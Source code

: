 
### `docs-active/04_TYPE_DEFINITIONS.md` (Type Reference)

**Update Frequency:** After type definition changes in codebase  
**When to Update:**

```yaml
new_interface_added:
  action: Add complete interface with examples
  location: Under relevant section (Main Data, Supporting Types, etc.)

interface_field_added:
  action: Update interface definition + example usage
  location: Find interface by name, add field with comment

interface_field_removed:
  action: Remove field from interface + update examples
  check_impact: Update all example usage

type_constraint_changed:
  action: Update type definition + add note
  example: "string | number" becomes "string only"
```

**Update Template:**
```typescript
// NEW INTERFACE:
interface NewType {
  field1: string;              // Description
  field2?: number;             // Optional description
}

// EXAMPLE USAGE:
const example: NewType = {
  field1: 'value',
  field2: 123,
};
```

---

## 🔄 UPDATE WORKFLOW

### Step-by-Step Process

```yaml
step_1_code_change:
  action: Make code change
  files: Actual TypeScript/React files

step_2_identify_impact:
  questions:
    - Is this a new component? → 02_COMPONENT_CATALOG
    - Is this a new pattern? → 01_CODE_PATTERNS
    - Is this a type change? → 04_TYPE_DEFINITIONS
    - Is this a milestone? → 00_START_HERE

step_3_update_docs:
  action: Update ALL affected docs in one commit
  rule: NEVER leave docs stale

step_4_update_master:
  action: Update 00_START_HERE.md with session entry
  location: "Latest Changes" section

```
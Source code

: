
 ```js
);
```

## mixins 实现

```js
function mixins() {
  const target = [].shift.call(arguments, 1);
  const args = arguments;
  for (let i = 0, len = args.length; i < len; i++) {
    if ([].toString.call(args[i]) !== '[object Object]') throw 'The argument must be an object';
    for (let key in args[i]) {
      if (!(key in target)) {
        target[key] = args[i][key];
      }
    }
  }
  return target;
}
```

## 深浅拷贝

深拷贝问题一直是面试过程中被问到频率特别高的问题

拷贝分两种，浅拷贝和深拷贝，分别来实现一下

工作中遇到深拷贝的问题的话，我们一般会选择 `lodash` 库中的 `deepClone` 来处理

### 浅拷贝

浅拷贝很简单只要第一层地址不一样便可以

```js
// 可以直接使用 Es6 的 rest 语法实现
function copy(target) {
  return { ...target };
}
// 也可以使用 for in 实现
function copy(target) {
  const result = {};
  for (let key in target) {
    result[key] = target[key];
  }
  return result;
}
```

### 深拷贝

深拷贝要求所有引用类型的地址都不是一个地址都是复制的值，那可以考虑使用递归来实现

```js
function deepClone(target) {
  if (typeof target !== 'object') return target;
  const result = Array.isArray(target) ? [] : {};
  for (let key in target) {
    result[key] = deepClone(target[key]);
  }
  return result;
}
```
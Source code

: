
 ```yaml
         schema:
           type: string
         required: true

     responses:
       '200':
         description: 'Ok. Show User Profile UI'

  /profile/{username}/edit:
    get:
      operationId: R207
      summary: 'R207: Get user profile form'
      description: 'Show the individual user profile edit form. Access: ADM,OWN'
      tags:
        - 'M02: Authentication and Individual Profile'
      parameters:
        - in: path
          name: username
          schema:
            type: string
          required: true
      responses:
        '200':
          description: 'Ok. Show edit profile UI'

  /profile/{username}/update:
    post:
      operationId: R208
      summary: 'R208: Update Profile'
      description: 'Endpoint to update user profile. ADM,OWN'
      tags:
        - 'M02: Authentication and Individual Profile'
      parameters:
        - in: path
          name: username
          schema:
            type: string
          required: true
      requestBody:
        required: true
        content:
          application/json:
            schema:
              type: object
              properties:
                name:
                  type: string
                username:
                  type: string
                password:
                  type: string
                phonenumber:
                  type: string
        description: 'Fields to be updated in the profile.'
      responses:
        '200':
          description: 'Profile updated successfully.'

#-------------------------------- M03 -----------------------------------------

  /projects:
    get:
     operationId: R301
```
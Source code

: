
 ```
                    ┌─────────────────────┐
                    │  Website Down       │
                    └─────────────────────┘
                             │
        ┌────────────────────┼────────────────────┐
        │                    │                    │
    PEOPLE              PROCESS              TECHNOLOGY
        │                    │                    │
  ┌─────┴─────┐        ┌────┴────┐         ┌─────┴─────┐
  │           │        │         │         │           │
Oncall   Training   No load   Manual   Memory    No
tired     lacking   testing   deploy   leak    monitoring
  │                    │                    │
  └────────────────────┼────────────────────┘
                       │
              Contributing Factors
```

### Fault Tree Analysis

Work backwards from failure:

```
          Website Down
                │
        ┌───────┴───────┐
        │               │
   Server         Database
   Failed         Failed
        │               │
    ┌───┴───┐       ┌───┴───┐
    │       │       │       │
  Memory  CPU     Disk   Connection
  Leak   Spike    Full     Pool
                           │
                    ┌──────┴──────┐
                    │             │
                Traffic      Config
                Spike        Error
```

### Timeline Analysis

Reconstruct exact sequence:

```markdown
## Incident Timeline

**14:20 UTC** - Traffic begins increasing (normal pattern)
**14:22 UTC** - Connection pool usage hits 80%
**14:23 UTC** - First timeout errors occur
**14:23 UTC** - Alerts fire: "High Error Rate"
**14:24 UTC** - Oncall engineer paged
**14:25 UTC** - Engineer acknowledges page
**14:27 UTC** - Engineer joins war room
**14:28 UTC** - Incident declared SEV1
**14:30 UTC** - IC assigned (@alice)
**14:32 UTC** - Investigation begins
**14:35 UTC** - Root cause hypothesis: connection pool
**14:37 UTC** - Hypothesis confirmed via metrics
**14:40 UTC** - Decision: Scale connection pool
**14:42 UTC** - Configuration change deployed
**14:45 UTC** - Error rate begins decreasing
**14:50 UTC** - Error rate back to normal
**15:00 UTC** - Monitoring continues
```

******************************

■ **About this exercise**:
Where a line in the entries holds "Traffic", copy that line.

■ **Solution to the problem**:
                Traffic      Config
**14:20 UTC** - Traffic begins increasing (normal pattern)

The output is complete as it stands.